▶ **Task**: Note each line in the data holding the string "organização" and report it.

▶ **Data extract**:
[Start of Attachment]
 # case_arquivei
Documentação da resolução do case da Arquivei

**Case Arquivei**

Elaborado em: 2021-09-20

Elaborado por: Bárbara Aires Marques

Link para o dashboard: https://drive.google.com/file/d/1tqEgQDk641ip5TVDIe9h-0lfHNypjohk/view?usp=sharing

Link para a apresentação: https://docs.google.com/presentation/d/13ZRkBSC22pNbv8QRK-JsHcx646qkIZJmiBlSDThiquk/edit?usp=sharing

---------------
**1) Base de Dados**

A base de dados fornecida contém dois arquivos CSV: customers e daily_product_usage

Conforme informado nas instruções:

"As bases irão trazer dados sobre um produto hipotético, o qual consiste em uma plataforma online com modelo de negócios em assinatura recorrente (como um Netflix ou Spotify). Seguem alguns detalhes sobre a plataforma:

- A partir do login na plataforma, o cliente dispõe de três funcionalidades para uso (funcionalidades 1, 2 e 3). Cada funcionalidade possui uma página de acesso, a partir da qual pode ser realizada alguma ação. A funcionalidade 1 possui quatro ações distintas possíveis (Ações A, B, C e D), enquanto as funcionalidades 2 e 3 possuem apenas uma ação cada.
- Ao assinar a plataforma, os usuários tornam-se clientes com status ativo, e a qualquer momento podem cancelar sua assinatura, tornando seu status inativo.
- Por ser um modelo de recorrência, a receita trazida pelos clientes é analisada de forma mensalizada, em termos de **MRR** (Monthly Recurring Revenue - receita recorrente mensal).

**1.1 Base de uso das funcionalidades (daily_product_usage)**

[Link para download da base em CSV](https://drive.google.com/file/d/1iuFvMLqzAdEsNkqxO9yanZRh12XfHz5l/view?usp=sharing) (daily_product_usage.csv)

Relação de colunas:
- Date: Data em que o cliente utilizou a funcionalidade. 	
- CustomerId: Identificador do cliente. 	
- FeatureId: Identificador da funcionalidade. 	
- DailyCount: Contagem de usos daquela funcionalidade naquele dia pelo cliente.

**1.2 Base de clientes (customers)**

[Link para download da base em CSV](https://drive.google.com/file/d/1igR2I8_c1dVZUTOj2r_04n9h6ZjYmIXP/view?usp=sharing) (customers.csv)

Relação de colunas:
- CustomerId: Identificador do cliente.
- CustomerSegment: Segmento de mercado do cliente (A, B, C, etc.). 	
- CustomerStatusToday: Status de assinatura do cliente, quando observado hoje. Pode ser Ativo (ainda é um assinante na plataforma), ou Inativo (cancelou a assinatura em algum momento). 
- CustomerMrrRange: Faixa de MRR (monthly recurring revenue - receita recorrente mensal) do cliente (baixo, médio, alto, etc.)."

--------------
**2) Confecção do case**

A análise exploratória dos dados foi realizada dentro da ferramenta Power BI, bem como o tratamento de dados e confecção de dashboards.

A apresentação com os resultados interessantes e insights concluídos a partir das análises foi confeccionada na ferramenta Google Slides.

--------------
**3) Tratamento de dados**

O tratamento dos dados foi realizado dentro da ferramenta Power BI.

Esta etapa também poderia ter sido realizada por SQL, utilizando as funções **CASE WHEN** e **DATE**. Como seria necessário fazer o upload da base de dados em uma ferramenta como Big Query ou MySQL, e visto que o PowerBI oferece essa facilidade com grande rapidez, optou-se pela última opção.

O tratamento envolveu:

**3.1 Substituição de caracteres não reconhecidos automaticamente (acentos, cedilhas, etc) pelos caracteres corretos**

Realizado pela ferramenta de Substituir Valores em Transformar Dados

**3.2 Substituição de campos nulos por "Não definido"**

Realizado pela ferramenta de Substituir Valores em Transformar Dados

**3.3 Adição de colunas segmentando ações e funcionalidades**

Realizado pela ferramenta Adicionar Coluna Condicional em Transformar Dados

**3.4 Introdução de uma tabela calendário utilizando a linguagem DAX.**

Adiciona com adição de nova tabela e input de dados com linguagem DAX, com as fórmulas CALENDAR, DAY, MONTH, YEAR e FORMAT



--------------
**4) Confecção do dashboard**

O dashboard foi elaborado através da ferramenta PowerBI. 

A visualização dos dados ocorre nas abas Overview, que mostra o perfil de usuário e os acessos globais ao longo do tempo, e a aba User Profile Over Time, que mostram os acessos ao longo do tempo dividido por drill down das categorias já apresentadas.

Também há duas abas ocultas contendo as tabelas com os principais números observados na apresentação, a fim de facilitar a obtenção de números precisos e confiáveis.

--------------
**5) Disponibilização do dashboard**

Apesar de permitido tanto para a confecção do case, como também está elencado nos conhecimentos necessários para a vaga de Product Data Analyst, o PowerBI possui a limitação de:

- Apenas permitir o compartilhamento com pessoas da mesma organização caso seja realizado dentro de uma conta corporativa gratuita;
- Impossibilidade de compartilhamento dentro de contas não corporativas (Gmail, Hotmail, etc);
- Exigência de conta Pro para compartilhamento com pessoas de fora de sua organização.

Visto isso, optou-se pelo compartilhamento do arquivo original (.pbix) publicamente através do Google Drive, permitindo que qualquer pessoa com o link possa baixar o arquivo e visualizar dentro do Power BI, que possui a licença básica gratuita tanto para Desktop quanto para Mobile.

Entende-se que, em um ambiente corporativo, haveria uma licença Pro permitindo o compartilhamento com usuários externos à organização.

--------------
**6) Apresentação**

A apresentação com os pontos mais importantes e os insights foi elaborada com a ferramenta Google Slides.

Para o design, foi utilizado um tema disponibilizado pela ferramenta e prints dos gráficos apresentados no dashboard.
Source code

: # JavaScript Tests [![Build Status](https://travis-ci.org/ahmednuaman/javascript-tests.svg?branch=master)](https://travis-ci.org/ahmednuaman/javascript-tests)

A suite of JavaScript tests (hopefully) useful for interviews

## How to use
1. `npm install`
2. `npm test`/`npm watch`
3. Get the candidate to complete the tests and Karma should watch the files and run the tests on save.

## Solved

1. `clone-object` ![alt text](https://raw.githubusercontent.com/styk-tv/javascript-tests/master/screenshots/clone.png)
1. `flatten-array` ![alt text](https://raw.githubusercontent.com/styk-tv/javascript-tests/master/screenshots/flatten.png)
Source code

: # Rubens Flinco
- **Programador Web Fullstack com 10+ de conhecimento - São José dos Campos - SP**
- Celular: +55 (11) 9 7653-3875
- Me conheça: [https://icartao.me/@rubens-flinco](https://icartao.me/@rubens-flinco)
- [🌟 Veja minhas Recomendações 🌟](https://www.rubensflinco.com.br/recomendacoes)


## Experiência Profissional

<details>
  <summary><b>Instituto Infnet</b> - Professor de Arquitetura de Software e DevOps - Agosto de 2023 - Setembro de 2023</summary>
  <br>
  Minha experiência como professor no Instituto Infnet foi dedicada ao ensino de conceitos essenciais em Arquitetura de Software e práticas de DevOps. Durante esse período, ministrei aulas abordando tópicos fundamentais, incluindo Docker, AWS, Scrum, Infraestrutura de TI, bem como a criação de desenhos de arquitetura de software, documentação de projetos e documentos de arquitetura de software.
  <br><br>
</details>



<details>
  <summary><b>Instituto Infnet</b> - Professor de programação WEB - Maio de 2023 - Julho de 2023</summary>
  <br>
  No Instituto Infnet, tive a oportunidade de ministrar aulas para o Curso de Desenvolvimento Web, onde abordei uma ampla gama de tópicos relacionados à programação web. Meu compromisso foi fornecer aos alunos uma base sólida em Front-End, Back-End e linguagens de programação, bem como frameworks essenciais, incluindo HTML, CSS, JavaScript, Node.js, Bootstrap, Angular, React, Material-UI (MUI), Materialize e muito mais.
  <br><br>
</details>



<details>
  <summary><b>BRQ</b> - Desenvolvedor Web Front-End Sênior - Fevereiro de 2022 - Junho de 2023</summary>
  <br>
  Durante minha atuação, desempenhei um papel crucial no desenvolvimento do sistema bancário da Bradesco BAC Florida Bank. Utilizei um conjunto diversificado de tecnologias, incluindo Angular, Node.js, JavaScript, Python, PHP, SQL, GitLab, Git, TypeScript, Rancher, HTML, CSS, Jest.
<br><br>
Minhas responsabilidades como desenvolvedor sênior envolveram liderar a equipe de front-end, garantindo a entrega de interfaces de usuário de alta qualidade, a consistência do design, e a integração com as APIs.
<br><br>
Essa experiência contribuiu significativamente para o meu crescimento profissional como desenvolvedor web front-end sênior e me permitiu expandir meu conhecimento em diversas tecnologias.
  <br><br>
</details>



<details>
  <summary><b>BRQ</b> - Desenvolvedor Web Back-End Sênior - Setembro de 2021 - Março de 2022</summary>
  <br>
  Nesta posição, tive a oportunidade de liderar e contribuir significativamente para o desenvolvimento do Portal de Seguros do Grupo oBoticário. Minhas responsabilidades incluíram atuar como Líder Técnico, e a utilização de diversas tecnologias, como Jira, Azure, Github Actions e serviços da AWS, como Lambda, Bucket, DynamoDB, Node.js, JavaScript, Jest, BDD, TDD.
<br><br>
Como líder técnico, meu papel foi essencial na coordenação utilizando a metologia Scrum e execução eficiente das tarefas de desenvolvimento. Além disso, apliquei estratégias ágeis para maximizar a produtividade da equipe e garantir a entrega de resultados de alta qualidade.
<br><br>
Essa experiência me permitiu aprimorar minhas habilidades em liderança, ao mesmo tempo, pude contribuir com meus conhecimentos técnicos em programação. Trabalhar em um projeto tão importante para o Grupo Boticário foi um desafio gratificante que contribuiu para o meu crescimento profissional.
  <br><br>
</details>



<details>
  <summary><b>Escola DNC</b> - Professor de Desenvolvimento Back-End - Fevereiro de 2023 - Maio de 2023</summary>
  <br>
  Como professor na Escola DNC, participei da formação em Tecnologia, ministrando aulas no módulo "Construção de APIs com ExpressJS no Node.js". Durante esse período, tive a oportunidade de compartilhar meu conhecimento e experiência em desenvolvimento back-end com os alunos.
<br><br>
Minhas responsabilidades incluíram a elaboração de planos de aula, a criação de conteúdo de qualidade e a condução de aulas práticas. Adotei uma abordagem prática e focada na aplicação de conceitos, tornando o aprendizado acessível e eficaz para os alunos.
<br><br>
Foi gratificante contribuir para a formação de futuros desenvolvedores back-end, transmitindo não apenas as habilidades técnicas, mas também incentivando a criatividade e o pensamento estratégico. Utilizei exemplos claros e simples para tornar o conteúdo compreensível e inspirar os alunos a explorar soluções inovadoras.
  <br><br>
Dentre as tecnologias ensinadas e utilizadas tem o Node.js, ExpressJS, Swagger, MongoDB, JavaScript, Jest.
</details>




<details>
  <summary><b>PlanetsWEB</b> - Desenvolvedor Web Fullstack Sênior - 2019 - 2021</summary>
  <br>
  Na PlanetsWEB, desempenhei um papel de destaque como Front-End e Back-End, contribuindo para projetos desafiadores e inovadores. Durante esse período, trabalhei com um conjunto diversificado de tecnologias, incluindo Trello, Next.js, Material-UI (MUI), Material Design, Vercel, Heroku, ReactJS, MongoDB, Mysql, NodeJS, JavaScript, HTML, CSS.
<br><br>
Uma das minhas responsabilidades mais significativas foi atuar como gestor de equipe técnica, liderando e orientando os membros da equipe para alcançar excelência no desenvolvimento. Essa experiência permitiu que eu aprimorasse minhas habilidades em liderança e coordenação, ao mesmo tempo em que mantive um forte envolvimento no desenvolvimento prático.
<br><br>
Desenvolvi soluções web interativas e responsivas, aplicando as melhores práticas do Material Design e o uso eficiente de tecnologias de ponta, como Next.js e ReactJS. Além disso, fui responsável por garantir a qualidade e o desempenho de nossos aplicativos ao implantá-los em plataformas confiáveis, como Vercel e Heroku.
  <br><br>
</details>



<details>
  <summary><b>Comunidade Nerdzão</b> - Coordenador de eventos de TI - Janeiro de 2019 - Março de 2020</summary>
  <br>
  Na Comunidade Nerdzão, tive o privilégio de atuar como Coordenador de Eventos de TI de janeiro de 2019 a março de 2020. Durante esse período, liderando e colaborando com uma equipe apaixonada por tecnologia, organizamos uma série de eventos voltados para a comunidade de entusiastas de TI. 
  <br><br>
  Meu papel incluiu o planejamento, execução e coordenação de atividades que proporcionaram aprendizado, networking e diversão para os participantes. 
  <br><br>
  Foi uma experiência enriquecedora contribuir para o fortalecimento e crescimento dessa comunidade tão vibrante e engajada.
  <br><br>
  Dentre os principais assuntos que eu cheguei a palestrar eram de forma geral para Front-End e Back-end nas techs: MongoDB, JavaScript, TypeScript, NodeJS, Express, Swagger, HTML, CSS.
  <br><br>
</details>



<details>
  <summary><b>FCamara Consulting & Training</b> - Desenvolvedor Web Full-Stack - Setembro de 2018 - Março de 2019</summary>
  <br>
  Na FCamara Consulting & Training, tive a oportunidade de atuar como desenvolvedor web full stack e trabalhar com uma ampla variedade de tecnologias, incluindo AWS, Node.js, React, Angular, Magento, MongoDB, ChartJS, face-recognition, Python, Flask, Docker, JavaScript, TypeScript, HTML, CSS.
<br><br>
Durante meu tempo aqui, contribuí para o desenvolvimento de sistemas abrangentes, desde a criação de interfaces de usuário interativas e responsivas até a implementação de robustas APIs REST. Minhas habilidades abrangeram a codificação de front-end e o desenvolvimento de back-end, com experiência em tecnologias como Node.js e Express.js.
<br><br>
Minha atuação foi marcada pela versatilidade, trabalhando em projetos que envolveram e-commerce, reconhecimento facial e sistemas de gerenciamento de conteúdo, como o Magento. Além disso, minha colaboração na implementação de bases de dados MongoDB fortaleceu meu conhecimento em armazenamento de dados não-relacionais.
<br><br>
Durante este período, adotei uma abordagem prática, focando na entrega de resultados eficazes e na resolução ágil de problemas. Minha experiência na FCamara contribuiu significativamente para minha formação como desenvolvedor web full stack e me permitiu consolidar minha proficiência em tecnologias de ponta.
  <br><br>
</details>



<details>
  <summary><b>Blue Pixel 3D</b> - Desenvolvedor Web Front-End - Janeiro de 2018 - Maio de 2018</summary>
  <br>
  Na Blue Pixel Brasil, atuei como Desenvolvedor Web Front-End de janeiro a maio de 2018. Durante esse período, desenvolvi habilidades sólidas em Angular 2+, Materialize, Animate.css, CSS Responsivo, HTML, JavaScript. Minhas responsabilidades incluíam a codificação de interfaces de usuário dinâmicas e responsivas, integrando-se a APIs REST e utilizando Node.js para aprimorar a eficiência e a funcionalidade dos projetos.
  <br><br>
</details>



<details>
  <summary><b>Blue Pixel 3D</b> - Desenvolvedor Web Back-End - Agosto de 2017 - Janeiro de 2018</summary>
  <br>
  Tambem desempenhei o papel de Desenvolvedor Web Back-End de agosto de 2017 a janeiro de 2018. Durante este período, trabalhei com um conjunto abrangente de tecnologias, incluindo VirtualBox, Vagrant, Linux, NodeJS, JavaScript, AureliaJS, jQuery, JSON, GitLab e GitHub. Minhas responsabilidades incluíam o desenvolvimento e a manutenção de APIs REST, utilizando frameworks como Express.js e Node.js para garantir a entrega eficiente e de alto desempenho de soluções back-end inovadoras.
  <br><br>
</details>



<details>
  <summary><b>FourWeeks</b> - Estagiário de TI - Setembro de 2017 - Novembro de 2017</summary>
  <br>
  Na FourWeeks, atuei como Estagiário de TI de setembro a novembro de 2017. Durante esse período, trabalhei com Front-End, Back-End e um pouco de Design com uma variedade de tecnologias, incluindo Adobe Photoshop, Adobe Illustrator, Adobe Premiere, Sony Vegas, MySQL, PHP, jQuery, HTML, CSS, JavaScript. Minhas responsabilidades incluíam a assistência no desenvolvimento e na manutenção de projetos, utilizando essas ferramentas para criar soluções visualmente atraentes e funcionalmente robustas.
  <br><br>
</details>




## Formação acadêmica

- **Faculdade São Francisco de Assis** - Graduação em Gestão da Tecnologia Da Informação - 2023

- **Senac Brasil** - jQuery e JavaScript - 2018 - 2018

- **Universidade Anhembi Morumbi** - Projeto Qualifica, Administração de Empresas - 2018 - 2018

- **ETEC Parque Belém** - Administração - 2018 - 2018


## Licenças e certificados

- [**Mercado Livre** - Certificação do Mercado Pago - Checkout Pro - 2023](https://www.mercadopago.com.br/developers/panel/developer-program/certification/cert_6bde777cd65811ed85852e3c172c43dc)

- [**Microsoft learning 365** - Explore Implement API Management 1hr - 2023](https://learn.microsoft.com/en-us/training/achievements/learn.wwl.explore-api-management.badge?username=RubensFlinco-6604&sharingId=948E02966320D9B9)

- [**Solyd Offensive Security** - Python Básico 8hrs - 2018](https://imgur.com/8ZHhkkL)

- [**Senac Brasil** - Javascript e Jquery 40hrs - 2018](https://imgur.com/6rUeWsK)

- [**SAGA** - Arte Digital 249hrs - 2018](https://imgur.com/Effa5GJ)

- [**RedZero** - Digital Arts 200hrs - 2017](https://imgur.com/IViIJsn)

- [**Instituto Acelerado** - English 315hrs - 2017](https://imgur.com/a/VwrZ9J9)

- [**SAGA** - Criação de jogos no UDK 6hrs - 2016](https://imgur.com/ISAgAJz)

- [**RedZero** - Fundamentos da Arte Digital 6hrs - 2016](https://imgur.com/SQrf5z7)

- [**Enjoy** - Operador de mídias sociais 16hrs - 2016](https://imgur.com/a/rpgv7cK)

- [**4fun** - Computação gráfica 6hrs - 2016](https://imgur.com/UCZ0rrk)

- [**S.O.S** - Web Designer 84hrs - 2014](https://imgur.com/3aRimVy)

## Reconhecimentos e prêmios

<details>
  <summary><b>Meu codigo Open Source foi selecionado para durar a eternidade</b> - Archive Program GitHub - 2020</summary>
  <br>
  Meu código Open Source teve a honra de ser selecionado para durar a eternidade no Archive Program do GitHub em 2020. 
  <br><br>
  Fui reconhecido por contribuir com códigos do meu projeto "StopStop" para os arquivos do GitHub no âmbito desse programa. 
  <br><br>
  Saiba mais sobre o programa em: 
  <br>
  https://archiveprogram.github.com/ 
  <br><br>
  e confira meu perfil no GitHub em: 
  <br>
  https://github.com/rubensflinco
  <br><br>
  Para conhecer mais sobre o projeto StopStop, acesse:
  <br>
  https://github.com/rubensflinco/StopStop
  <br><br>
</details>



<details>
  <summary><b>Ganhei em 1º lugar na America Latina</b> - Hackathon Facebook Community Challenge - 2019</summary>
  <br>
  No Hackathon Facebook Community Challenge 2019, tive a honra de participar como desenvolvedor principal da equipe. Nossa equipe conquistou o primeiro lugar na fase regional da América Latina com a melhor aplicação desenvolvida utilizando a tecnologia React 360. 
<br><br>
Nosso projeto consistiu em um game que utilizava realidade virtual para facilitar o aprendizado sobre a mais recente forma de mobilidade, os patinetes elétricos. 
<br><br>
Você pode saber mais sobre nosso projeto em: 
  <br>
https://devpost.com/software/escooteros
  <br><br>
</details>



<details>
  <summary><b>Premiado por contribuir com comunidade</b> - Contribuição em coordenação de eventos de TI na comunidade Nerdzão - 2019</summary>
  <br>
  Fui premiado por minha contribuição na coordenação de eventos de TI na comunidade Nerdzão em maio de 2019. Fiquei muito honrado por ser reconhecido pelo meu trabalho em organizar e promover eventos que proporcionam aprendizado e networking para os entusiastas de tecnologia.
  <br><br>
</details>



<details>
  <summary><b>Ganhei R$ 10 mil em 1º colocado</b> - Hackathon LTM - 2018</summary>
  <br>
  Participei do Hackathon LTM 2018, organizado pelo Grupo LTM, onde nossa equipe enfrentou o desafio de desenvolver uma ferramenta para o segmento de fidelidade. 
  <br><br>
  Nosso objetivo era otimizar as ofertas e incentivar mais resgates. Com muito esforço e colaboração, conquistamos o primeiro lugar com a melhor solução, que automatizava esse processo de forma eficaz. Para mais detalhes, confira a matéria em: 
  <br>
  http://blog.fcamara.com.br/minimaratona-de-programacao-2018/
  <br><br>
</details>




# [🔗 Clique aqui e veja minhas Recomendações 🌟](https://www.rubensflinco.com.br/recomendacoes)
[End of Attachment]
▶ **Response area**:
- Apenas permitir o compartilhamento com pessoas da mesma organização caso seja realizado dentro de uma conta corporativa gratuita;
- Exigência de conta Pro para compartilhamento com pessoas de fora de sua organização.
Entende-se que, em um ambiente corporativo, haveria uma licença Pro permitindo o compartilhamento com usuários externos à organização.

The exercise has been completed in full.